→ **YOUR ASSIGNMENT**: Using the records below, transcribe word for word the stretch from the line that contains "trends and developments" through the line that contains "within each region", both end lines included, and nothing else.

→ **DATA**:
=== Begin Enclosure ===

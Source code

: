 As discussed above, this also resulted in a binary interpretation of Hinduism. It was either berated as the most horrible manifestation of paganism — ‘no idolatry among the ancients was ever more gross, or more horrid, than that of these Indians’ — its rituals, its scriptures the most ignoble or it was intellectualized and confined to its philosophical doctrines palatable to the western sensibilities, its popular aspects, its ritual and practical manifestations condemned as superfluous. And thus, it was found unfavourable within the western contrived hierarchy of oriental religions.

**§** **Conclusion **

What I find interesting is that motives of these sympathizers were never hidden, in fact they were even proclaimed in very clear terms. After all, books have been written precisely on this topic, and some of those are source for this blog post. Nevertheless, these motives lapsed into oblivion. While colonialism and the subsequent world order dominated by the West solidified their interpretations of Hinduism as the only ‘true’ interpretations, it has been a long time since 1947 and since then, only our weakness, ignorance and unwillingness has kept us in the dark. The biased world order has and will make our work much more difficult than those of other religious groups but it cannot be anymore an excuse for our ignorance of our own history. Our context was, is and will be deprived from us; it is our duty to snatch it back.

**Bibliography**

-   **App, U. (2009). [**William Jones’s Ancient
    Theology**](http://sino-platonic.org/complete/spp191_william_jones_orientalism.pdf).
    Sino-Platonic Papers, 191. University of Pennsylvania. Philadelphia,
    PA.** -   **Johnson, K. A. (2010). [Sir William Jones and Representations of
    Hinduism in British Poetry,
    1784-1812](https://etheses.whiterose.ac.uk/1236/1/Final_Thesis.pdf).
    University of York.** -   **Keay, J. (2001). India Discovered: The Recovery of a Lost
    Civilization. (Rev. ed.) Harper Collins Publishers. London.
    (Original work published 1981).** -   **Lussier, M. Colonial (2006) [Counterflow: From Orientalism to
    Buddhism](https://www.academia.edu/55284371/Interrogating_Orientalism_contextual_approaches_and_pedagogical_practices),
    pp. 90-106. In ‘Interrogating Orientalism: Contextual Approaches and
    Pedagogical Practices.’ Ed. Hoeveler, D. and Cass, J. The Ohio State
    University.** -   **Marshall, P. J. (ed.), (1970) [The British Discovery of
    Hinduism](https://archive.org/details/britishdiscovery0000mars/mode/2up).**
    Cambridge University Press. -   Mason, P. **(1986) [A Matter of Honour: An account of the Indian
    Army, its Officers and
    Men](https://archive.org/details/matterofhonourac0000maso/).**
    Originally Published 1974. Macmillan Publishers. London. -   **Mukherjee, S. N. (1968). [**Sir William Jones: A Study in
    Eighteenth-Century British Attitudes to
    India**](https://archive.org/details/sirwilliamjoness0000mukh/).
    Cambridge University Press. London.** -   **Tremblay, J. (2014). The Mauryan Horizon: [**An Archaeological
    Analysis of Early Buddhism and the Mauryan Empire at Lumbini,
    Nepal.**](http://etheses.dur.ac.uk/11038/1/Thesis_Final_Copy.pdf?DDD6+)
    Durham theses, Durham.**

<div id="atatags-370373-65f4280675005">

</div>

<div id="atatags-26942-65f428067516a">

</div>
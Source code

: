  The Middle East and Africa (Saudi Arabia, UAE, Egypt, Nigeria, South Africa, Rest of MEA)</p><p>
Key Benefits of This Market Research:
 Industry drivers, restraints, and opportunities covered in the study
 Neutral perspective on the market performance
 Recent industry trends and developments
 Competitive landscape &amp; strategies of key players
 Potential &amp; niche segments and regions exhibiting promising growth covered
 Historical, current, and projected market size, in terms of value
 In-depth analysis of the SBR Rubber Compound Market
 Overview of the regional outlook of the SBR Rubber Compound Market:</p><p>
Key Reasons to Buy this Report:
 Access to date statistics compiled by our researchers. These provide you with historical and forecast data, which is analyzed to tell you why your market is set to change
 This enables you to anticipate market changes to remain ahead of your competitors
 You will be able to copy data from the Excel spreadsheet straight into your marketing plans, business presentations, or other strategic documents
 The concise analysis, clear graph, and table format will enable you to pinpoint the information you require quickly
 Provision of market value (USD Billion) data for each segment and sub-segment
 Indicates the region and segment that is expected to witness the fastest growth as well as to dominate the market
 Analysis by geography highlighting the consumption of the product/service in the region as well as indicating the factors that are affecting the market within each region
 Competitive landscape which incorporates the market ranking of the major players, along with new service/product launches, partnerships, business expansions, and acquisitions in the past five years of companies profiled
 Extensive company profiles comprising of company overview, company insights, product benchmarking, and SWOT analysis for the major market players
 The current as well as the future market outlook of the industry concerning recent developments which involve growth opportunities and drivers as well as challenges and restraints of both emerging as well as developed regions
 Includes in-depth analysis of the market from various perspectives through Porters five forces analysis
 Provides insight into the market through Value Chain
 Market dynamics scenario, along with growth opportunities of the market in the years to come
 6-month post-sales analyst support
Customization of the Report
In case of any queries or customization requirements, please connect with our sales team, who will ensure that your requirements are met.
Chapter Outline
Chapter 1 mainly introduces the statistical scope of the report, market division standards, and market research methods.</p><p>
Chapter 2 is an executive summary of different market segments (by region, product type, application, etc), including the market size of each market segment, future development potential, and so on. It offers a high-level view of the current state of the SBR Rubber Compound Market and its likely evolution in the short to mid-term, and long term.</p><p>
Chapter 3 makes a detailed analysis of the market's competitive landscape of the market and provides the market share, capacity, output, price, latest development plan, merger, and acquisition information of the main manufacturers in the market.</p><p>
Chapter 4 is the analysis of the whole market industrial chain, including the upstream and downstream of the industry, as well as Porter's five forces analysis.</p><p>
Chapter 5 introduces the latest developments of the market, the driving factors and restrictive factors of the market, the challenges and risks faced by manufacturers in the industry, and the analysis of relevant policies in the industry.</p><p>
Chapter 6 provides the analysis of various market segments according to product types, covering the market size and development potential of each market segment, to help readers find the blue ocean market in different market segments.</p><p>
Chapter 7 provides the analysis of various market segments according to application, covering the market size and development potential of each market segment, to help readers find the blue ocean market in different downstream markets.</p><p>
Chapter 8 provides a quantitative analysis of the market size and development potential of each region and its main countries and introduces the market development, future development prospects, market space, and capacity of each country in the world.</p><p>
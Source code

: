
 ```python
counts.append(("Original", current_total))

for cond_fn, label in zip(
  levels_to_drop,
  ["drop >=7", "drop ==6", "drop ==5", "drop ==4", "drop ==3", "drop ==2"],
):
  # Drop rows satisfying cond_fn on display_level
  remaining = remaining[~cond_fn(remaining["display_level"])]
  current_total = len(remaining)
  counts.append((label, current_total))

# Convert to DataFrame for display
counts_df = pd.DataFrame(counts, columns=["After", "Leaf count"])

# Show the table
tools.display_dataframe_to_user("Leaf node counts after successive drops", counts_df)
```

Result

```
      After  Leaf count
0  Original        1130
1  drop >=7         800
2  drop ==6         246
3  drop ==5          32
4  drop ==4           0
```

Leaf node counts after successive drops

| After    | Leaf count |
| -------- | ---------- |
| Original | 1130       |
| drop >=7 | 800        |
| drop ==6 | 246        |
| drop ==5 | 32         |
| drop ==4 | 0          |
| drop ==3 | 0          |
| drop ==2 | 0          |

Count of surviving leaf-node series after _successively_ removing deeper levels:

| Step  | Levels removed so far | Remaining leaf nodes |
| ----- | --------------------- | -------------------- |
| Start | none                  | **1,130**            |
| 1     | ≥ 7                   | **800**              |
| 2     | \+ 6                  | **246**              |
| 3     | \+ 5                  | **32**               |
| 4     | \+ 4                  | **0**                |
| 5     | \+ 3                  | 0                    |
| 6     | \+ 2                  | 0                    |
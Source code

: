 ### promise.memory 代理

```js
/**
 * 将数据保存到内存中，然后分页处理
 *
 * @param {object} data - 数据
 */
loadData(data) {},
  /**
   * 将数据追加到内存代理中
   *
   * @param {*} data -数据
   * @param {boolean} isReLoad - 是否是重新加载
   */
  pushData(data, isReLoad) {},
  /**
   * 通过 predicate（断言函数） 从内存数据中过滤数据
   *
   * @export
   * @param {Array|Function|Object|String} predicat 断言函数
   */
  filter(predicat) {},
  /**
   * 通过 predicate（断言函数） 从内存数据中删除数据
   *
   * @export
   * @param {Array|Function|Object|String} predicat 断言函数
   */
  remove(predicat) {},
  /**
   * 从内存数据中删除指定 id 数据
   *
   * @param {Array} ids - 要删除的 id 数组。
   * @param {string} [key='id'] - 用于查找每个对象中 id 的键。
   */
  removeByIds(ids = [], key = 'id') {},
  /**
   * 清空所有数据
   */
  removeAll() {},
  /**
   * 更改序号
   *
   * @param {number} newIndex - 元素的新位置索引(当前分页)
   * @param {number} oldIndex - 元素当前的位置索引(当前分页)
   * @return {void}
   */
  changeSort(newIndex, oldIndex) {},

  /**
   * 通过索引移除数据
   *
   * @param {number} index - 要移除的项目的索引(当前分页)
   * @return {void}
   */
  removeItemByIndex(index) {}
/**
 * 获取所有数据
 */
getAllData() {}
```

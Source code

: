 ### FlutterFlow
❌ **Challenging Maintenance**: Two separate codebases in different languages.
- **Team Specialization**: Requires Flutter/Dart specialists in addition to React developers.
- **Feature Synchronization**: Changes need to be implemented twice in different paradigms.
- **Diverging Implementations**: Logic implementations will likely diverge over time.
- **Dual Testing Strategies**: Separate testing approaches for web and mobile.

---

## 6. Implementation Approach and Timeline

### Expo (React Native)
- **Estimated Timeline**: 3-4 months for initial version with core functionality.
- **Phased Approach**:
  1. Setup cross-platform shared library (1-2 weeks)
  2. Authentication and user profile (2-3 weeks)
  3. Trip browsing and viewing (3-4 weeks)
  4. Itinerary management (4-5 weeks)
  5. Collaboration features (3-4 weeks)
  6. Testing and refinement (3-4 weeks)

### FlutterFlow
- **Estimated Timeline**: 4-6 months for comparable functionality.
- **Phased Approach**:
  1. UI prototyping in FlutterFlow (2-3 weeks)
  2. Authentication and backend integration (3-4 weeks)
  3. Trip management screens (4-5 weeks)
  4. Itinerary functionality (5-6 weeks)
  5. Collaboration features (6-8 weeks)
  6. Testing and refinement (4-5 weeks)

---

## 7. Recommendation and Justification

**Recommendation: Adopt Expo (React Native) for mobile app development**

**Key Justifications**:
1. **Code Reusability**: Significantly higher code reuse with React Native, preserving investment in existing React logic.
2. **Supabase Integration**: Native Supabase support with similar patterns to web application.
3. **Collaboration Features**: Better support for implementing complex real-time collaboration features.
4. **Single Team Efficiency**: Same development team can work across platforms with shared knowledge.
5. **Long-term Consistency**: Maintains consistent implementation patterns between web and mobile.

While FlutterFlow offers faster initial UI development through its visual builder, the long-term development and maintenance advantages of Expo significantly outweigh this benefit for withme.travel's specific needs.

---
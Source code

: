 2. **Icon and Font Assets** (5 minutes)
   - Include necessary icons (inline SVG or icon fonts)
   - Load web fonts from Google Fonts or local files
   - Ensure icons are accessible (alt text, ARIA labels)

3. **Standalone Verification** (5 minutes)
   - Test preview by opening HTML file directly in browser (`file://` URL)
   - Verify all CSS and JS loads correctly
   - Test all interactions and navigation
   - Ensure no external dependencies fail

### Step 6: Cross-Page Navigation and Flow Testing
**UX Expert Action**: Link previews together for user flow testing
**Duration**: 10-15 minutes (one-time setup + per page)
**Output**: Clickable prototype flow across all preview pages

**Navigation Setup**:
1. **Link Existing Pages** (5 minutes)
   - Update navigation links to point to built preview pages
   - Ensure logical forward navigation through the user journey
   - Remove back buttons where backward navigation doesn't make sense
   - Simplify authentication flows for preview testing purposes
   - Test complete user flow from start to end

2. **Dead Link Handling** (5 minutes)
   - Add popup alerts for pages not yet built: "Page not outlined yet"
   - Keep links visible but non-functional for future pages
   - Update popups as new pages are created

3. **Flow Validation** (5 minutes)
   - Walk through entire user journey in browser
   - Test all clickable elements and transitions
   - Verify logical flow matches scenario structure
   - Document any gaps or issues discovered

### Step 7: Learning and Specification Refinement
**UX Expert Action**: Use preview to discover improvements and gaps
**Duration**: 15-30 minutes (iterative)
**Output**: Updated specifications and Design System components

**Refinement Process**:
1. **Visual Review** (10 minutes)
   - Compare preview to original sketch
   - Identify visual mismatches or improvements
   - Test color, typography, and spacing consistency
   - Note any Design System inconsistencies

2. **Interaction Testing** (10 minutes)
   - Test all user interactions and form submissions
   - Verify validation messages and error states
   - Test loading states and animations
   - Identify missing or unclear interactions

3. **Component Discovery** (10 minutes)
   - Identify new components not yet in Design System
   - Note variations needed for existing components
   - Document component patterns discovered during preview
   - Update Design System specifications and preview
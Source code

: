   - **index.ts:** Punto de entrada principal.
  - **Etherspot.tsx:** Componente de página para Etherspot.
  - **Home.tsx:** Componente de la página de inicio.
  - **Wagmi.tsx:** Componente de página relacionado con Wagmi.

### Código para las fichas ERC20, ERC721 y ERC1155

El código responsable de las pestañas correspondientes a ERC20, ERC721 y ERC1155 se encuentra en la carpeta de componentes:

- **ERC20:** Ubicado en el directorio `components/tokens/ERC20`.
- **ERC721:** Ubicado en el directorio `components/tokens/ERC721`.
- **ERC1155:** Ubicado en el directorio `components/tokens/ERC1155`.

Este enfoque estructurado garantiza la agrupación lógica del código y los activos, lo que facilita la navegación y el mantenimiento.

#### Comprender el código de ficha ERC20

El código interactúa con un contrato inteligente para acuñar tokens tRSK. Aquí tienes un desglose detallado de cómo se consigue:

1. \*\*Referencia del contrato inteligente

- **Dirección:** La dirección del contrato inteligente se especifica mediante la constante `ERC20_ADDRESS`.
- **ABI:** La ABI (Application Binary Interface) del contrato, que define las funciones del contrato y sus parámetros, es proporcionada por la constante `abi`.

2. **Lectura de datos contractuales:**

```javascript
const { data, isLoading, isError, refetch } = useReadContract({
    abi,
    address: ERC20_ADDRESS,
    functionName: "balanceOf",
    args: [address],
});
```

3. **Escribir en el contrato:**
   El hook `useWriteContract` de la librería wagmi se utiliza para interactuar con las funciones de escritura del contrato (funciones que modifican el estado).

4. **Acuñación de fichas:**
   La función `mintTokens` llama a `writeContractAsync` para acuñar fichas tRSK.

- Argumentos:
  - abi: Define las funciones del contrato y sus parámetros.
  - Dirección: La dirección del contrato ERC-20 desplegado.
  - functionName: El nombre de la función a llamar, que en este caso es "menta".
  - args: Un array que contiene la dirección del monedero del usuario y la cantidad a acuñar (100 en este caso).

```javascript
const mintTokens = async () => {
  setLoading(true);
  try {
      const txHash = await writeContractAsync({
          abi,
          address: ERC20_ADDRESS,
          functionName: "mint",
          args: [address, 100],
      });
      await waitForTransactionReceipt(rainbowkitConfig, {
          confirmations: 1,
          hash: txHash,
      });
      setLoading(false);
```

=== End Enclosure ===

→ **WRITTEN RESPONSE**:
 Recent industry trends and developments
 Competitive landscape &amp; strategies of key players
 Potential &amp; niche segments and regions exhibiting promising growth covered
 Historical, current, and projected market size, in terms of value
 In-depth analysis of the SBR Rubber Compound Market
 Overview of the regional outlook of the SBR Rubber Compound Market:</p><p>
Key Reasons to Buy this Report:
 Access to date statistics compiled by our researchers. These provide you with historical and forecast data, which is analyzed to tell you why your market is set to change
 This enables you to anticipate market changes to remain ahead of your competitors
 You will be able to copy data from the Excel spreadsheet straight into your marketing plans, business presentations, or other strategic documents
 The concise analysis, clear graph, and table format will enable you to pinpoint the information you require quickly
 Provision of market value (USD Billion) data for each segment and sub-segment
 Indicates the region and segment that is expected to witness the fastest growth as well as to dominate the market
 Analysis by geography highlighting the consumption of the product/service in the region as well as indicating the factors that are affecting the market within each region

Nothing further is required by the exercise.